Statistics
Textbooks
Boundless Statistics
Correlation and Regression
Multiple Regression
Statistics Textbooks Boundless Statistics Correlation and Regression Multiple Regression
Statistics Textbooks Boundless Statistics Correlation and Regression
Statistics Textbooks Boundless Statistics
Statistics Textbooks
Statistics
Concept Version 8
Created by Boundless

Stepwise Regression

Stepwise regression is a method of regression modeling in which the choice of predictive variables is carried out by an automatic procedure.

Learning Objective

  • Evaluate and criticize stepwise regression approaches that automatically choose predictive variables.


Key Points

    • Forward selection involves starting with no variables in the model, testing the addition of each variable using a chosen model comparison criterion, adding the variable (if any) that improves the model the most, and repeating this process until none improves the model.
    • Backward elimination involves starting with all candidate variables, testing the deletion of each variable using a chosen model comparison criterion, deleting the variable that improves the model the most by being deleted, and repeating this process until no further improvement is possible.
    • Bidirectional elimination is a combination of forward selection and backward elimination, testing at each step for variables to be included or excluded.
    • One of the main issues with stepwise regression is that it searches a large space of possible models. Hence it is prone to overfitting the data.

Terms

  • Bayesian information criterion

    a criterion for model selection among a finite set of models that is based, in part, on the likelihood function

  • Akaike information criterion

    a measure of the relative quality of a statistical model, for a given set of data, that deals with the trade-off between the complexity of the model and the goodness of fit of the model

  • Bonferroni point

    how significant the best spurious variable should be based on chance alone


Full Text

Stepwise regression is a method of regression modeling in which the choice of predictive variables is carried out by an automatic procedure. Usually, this takes the form of a sequence of $F$-tests; however, other techniques are possible, such as $t$-tests, adjusted $R$-square, Akaike information criterion, Bayesian information criterion, Mallows's $C_p$, or false discovery rate.
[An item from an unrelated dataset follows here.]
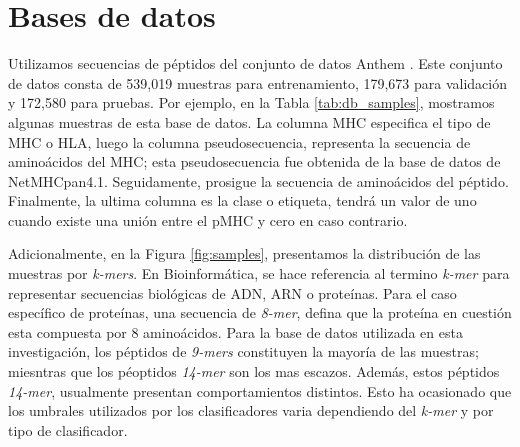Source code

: \section{Bases de datos}
Utilizamos secuencias de péptidos del conjunto de datos Anthem \citep{mei2021anthem}. Este conjunto de datos consta de 539,019 muestras para entrenamiento, 179,673 para validación y 172,580 para pruebas. Por ejemplo, en la Tabla \ref{tab:db_samples}, mostramos algunas muestras de esta base de datos. La columna MHC especifica el tipo de MHC o HLA, luego la columna pseudosecuencia, representa la secuencia de aminoácidos del MHC; esta pseudosecuencia fue obtenida de la base de datos de NetMHCpan4.1. Seguidamente, prosigue la secuencia de aminoácidos del péptido. Finalmente, la ultima columna es la clase o etiqueta, tendrá un valor de uno cuando existe una unión entre el pMHC y cero en caso contrario.


Adicionalmente, en la Figura \ref{fig:samples}, presentamos la distribución de las muestras por \textit{k-mers}. En Bioinformática, se hace referencia al termino \textit{k-mer} para representar secuencias biológicas de ADN, ARN o proteínas. Para el caso específico de proteínas, una secuencia de \textit{8-mer}, defina que la proteína en cuestión esta compuesta por 8 aminoácidos. Para la base de datos utilizada en esta investigación, los péptidos de \textit{9-mers} constituyen la mayoría de las muestras; miesntras que los péoptidos \textit{14-mer} son los mas escazos. Además, estos péptidos \textit{14-mer}, usualmente presentan comportamientos distintos. Esto ha ocasionado que los umbrales utilizados por los clasificadores varia dependiendo del \textit{k-mer} y por tipo de clasificador.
The frequent practice of fitting the final selected model, followed by reporting estimates and confidence intervals without adjusting them to take the model building process into account, has led to calls to stop using stepwise model building altogether -- or to at least make sure model uncertainty is correctly reflected.

Stepwise Regression

This is an example of stepwise regression from engineering, where necessity and sufficiency are usually determined by $F$-tests.

Main Approaches

  • Forward selection involves starting with no variables in the model, testing the addition of each variable using a chosen model comparison criterion, adding the variable (if any) that improves the model the most, and repeating this process until none improves the model.
  • Backward elimination involves starting with all candidate variables, testing the deletion of each variable using a chosen model comparison criterion, deleting the variable (if any) that improves the model the most by being deleted, and repeating this process until no further improvement is possible.
  • Bidirectional elimination, a combination of the above, tests at each step for variables to be included or excluded.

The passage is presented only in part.